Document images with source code
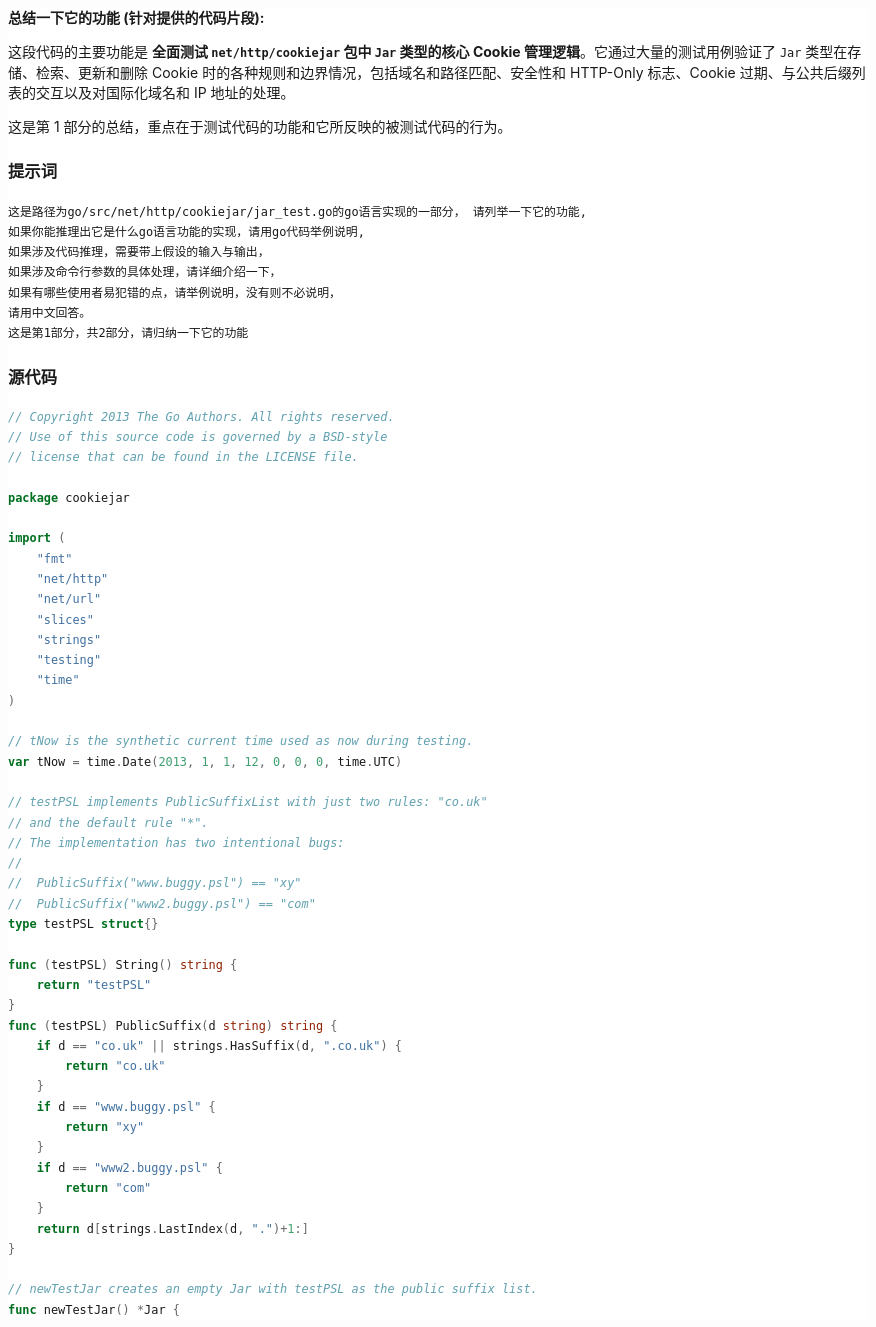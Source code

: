 **总结一下它的功能 (针对提供的代码片段):**

这段代码的主要功能是 **全面测试 `net/http/cookiejar` 包中 `Jar` 类型的核心 Cookie 管理逻辑**。它通过大量的测试用例验证了 `Jar` 类型在存储、检索、更新和删除 Cookie 时的各种规则和边界情况，包括域名和路径匹配、安全性和 HTTP-Only 标志、Cookie 过期、与公共后缀列表的交互以及对国际化域名和 IP 地址的处理。

这是第 1 部分的总结，重点在于测试代码的功能和它所反映的被测试代码的行为。

### 提示词
```
这是路径为go/src/net/http/cookiejar/jar_test.go的go语言实现的一部分， 请列举一下它的功能, 　
如果你能推理出它是什么go语言功能的实现，请用go代码举例说明, 
如果涉及代码推理，需要带上假设的输入与输出，
如果涉及命令行参数的具体处理，请详细介绍一下，
如果有哪些使用者易犯错的点，请举例说明，没有则不必说明，
请用中文回答。
这是第1部分，共2部分，请归纳一下它的功能
```

### 源代码
```go
// Copyright 2013 The Go Authors. All rights reserved.
// Use of this source code is governed by a BSD-style
// license that can be found in the LICENSE file.

package cookiejar

import (
	"fmt"
	"net/http"
	"net/url"
	"slices"
	"strings"
	"testing"
	"time"
)

// tNow is the synthetic current time used as now during testing.
var tNow = time.Date(2013, 1, 1, 12, 0, 0, 0, time.UTC)

// testPSL implements PublicSuffixList with just two rules: "co.uk"
// and the default rule "*".
// The implementation has two intentional bugs:
//
//	PublicSuffix("www.buggy.psl") == "xy"
//	PublicSuffix("www2.buggy.psl") == "com"
type testPSL struct{}

func (testPSL) String() string {
	return "testPSL"
}
func (testPSL) PublicSuffix(d string) string {
	if d == "co.uk" || strings.HasSuffix(d, ".co.uk") {
		return "co.uk"
	}
	if d == "www.buggy.psl" {
		return "xy"
	}
	if d == "www2.buggy.psl" {
		return "com"
	}
	return d[strings.LastIndex(d, ".")+1:]
}

// newTestJar creates an empty Jar with testPSL as the public suffix list.
func newTestJar() *Jar {
```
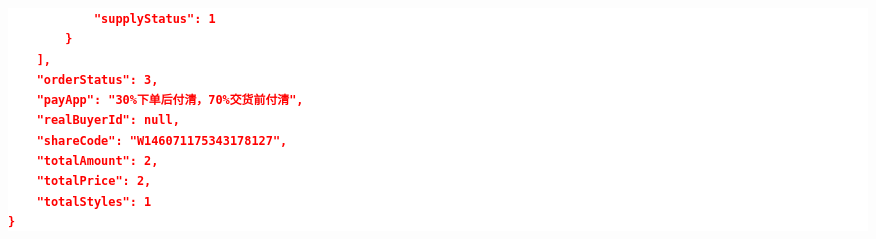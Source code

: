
 ```json
            "supplyStatus": 1
        }
    ],
    "orderStatus": 3,
    "payApp": "30%下单后付清，70%交货前付清",
    "realBuyerId": null,
    "shareCode": "W146071175343178127",
    "totalAmount": 2,
    "totalPrice": 2,
    "totalStyles": 1
}
```
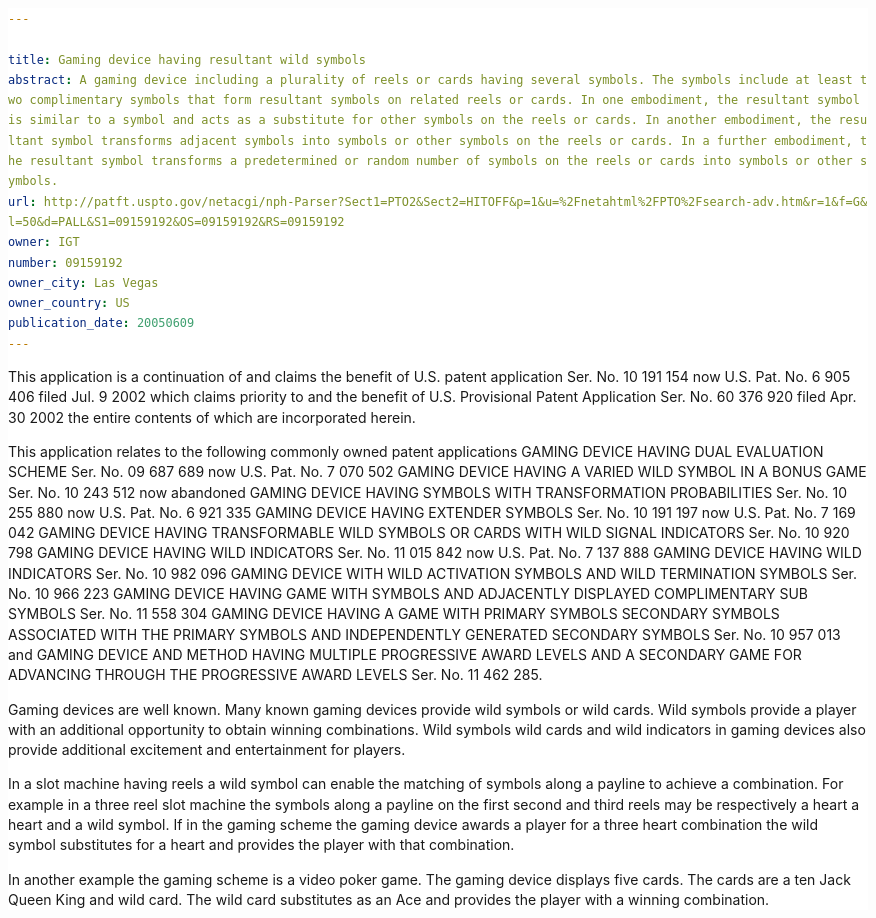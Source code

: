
 ```yaml
---

title: Gaming device having resultant wild symbols
abstract: A gaming device including a plurality of reels or cards having several symbols. The symbols include at least two complimentary symbols that form resultant symbols on related reels or cards. In one embodiment, the resultant symbol is similar to a symbol and acts as a substitute for other symbols on the reels or cards. In another embodiment, the resultant symbol transforms adjacent symbols into symbols or other symbols on the reels or cards. In a further embodiment, the resultant symbol transforms a predetermined or random number of symbols on the reels or cards into symbols or other symbols.
url: http://patft.uspto.gov/netacgi/nph-Parser?Sect1=PTO2&Sect2=HITOFF&p=1&u=%2Fnetahtml%2FPTO%2Fsearch-adv.htm&r=1&f=G&l=50&d=PALL&S1=09159192&OS=09159192&RS=09159192
owner: IGT
number: 09159192
owner_city: Las Vegas
owner_country: US
publication_date: 20050609
---
```

This application is a continuation of and claims the benefit of U.S. patent application Ser. No. 10 191 154 now U.S. Pat. No. 6 905 406 filed Jul. 9 2002 which claims priority to and the benefit of U.S. Provisional Patent Application Ser. No. 60 376 920 filed Apr. 30 2002 the entire contents of which are incorporated herein.

This application relates to the following commonly owned patent applications GAMING DEVICE HAVING DUAL EVALUATION SCHEME Ser. No. 09 687 689 now U.S. Pat. No. 7 070 502 GAMING DEVICE HAVING A VARIED WILD SYMBOL IN A BONUS GAME Ser. No. 10 243 512 now abandoned GAMING DEVICE HAVING SYMBOLS WITH TRANSFORMATION PROBABILITIES Ser. No. 10 255 880 now U.S. Pat. No. 6 921 335 GAMING DEVICE HAVING EXTENDER SYMBOLS Ser. No. 10 191 197 now U.S. Pat. No. 7 169 042 GAMING DEVICE HAVING TRANSFORMABLE WILD SYMBOLS OR CARDS WITH WILD SIGNAL INDICATORS Ser. No. 10 920 798 GAMING DEVICE HAVING WILD INDICATORS Ser. No. 11 015 842 now U.S. Pat. No. 7 137 888 GAMING DEVICE HAVING WILD INDICATORS Ser. No. 10 982 096 GAMING DEVICE WITH WILD ACTIVATION SYMBOLS AND WILD TERMINATION SYMBOLS Ser. No. 10 966 223 GAMING DEVICE HAVING GAME WITH SYMBOLS AND ADJACENTLY DISPLAYED COMPLIMENTARY SUB SYMBOLS Ser. No. 11 558 304 GAMING DEVICE HAVING A GAME WITH PRIMARY SYMBOLS SECONDARY SYMBOLS ASSOCIATED WITH THE PRIMARY SYMBOLS AND INDEPENDENTLY GENERATED SECONDARY SYMBOLS Ser. No. 10 957 013 and GAMING DEVICE AND METHOD HAVING MULTIPLE PROGRESSIVE AWARD LEVELS AND A SECONDARY GAME FOR ADVANCING THROUGH THE PROGRESSIVE AWARD LEVELS Ser. No. 11 462 285.

Gaming devices are well known. Many known gaming devices provide wild symbols or wild cards. Wild symbols provide a player with an additional opportunity to obtain winning combinations. Wild symbols wild cards and wild indicators in gaming devices also provide additional excitement and entertainment for players.

In a slot machine having reels a wild symbol can enable the matching of symbols along a payline to achieve a combination. For example in a three reel slot machine the symbols along a payline on the first second and third reels may be respectively a heart a heart and a wild symbol. If in the gaming scheme the gaming device awards a player for a three heart combination the wild symbol substitutes for a heart and provides the player with that combination.

In another example the gaming scheme is a video poker game. The gaming device displays five cards. The cards are a ten Jack Queen King and wild card. The wild card substitutes as an Ace and provides the player with a winning combination.
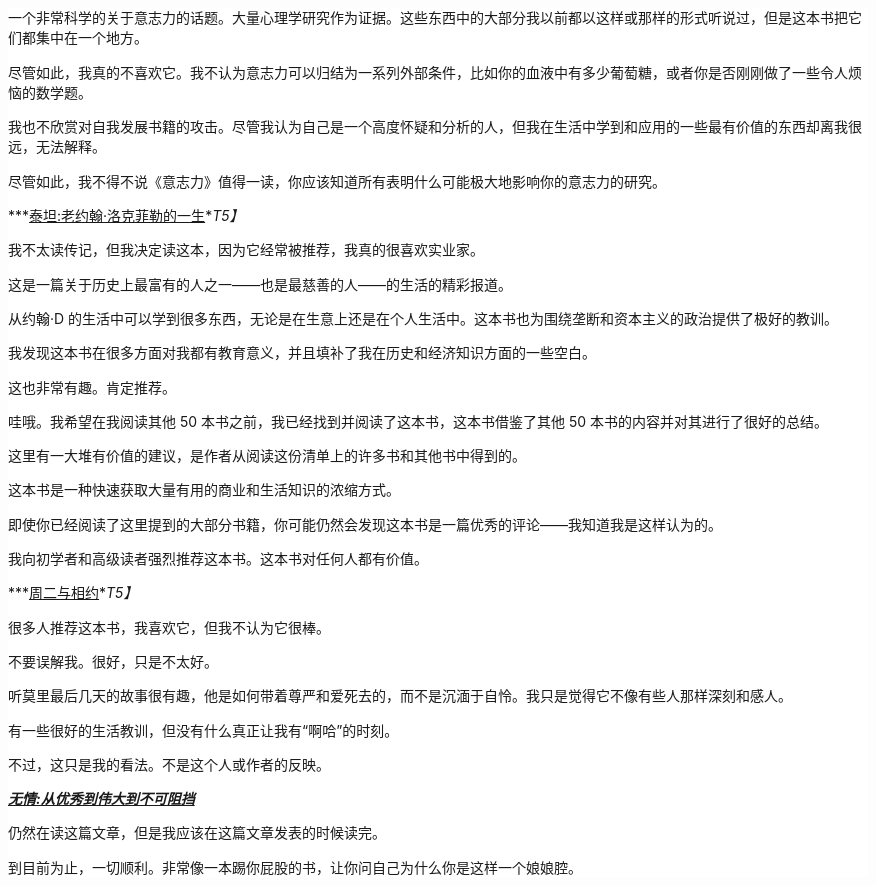 [](http://www.amazon.com/exec/obidos/ASIN/0143122231/makithecompsi-20)一个非常科学的关于意志力的话题。大量心理学研究作为证据。这些东西中的大部分我以前都以这样或那样的形式听说过，但是这本书把它们都集中在一个地方。

尽管如此，我真的不喜欢它。我不认为意志力可以归结为一系列外部条件，比如你的血液中有多少葡萄糖，或者你是否刚刚做了一些令人烦恼的数学题。

我也不欣赏对自我发展书籍的攻击。尽管我认为自己是一个高度怀疑和分析的人，但我在生活中学到和应用的一些最有价值的东西却离我很远，无法解释。

尽管如此，我不得不说《意志力》值得一读，你应该知道所有表明什么可能极大地影响你的意志力的研究。

***[泰坦:老约翰·洛克菲勒的一生](http://www.amazon.com/exec/obidos/ASIN/1400077303/makithecompsi-20)**T5】*

我不太读传记，但我决定读这本，因为它经常被推荐，我真的很喜欢实业家。

这是一篇关于历史上最富有的人之一——也是最慈善的人——的生活的精彩报道。

从约翰·D 的生活中可以学到很多东西，无论是在生意上还是在个人生活中。这本书也为围绕垄断和资本主义的政治提供了极好的教训。

我发现这本书在很多方面对我都有教育意义，并且填补了我在历史和经济知识方面的一些空白。

这也非常有趣。肯定推荐。

哇哦。我希望在我阅读其他 50 本书之前，我已经找到并阅读了这本书，这本书借鉴了其他 50 本书的内容并对其进行了很好的总结。

这里有一大堆有价值的建议，是作者从阅读这份清单上的许多书和其他书中得到的。

这本书是一种快速获取大量有用的商业和生活知识的浓缩方式。

即使你已经阅读了这里提到的大部分书籍，你可能仍然会发现这本书是一篇优秀的评论——我知道我是这样认为的。

我向初学者和高级读者强烈推荐这本书。这本书对任何人都有价值。

***[周二与相约](http://www.amazon.com/exec/obidos/ASIN/076790592X/makithecompsi-20)**T5】*

很多人推荐这本书，我喜欢它，但我不认为它很棒。

不要误解我。很好，只是不太好。

听莫里最后几天的故事很有趣，他是如何带着尊严和爱死去的，而不是沉湎于自怜。我只是觉得它不像有些人那样深刻和感人。

有一些很好的生活教训，但没有什么真正让我有“啊哈”的时刻。

不过，这只是我的看法。不是这个人或作者的反映。

***[无情:从优秀到伟大到不可阻挡](http://www.amazon.com/exec/obidos/ASIN/1476714207/makithecompsi-20)***

仍然在读这篇文章，但是我应该在这篇文章发表的时候读完。

到目前为止，一切顺利。非常像一本踢你屁股的书，让你问自己为什么你是这样一个娘娘腔。

***[](http://www.amazon.com/exec/obidos/ASIN/0942617622/makithecompsi-20)***
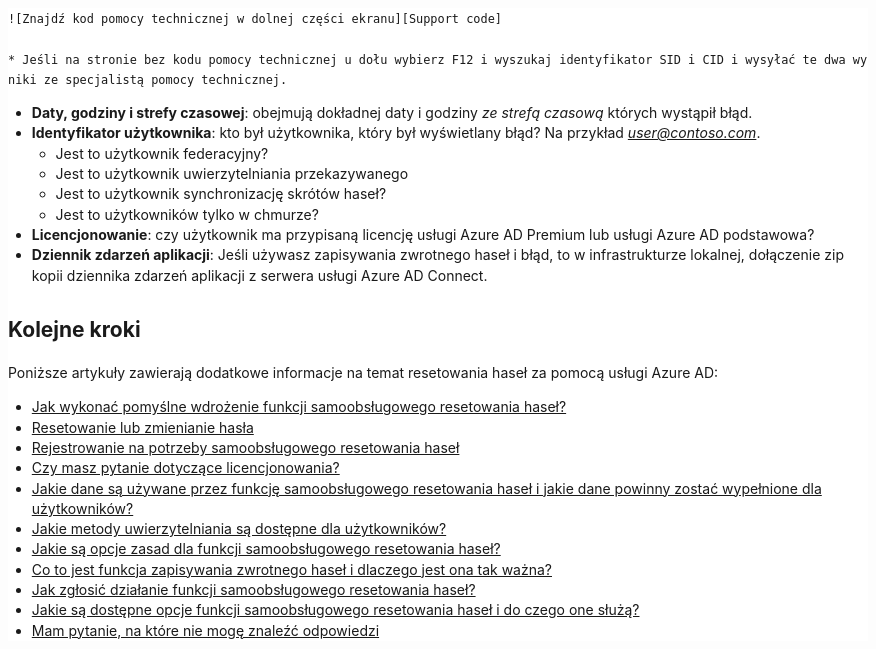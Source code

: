     ![Znajdź kod pomocy technicznej w dolnej części ekranu][Support code]

    * Jeśli na stronie bez kodu pomocy technicznej u dołu wybierz F12 i wyszukaj identyfikator SID i CID i wysyłać te dwa wyniki ze specjalistą pomocy technicznej.
* **Daty, godziny i strefy czasowej**: obejmują dokładnej daty i godziny *ze strefą czasową* których wystąpił błąd.
* **Identyfikator użytkownika**: kto był użytkownika, który był wyświetlany błąd? Na przykład *user@contoso.com*.
    * Jest to użytkownik federacyjny?
    * Jest to użytkownik uwierzytelniania przekazywanego
    * Jest to użytkownik synchronizację skrótów haseł?
    * Jest to użytkowników tylko w chmurze?
* **Licencjonowanie**: czy użytkownik ma przypisaną licencję usługi Azure AD Premium lub usługi Azure AD podstawowa?
* **Dziennik zdarzeń aplikacji**: Jeśli używasz zapisywania zwrotnego haseł i błąd, to w infrastrukturze lokalnej, dołączenie zip kopii dziennika zdarzeń aplikacji z serwera usługi Azure AD Connect.



[Service restart]: ./media/active-directory-passwords-troubleshoot/servicerestart.png "Uruchom ponownie usługę Azure AD Sync"
[Support code]: ./media/active-directory-passwords-troubleshoot/supportcode.png "Kod pomocy technicznej znajduje się w prawym dolnym rogu okna"

## <a name="next-steps"></a>Kolejne kroki

Poniższe artykuły zawierają dodatkowe informacje na temat resetowania haseł za pomocą usługi Azure AD:

* [Jak wykonać pomyślne wdrożenie funkcji samoobsługowego resetowania haseł?](howto-sspr-deployment.md)
* [Resetowanie lub zmienianie hasła](../active-directory-passwords-update-your-own-password.md)
* [Rejestrowanie na potrzeby samoobsługowego resetowania haseł](../active-directory-passwords-reset-register.md)
* [Czy masz pytanie dotyczące licencjonowania?](concept-sspr-licensing.md)
* [Jakie dane są używane przez funkcję samoobsługowego resetowania haseł i jakie dane powinny zostać wypełnione dla użytkowników?](howto-sspr-authenticationdata.md)
* [Jakie metody uwierzytelniania są dostępne dla użytkowników?](concept-sspr-howitworks.md#authentication-methods)
* [Jakie są opcje zasad dla funkcji samoobsługowego resetowania haseł?](concept-sspr-policy.md)
* [Co to jest funkcja zapisywania zwrotnego haseł i dlaczego jest ona tak ważna?](howto-sspr-writeback.md)
* [Jak zgłosić działanie funkcji samoobsługowego resetowania haseł?](howto-sspr-reporting.md)
* [Jakie są dostępne opcje funkcji samoobsługowego resetowania haseł i do czego one służą?](concept-sspr-howitworks.md)
* [Mam pytanie, na które nie mogę znaleźć odpowiedzi](active-directory-passwords-faq.md)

▶ Your task: Write out word for word every line from the one containing "ona tak ważna?](howto-sspr-writeback.md)" through the last line of the data, and no other line.

▶ Answer section:
* [Co to jest funkcja zapisywania zwrotnego haseł i dlaczego jest ona tak ważna?](howto-sspr-writeback.md)
* [Jak zgłosić działanie funkcji samoobsługowego resetowania haseł?](howto-sspr-reporting.md)
* [Jakie są dostępne opcje funkcji samoobsługowego resetowania haseł i do czego one służą?](concept-sspr-howitworks.md)
* [Mam pytanie, na które nie mogę znaleźć odpowiedzi](active-directory-passwords-faq.md)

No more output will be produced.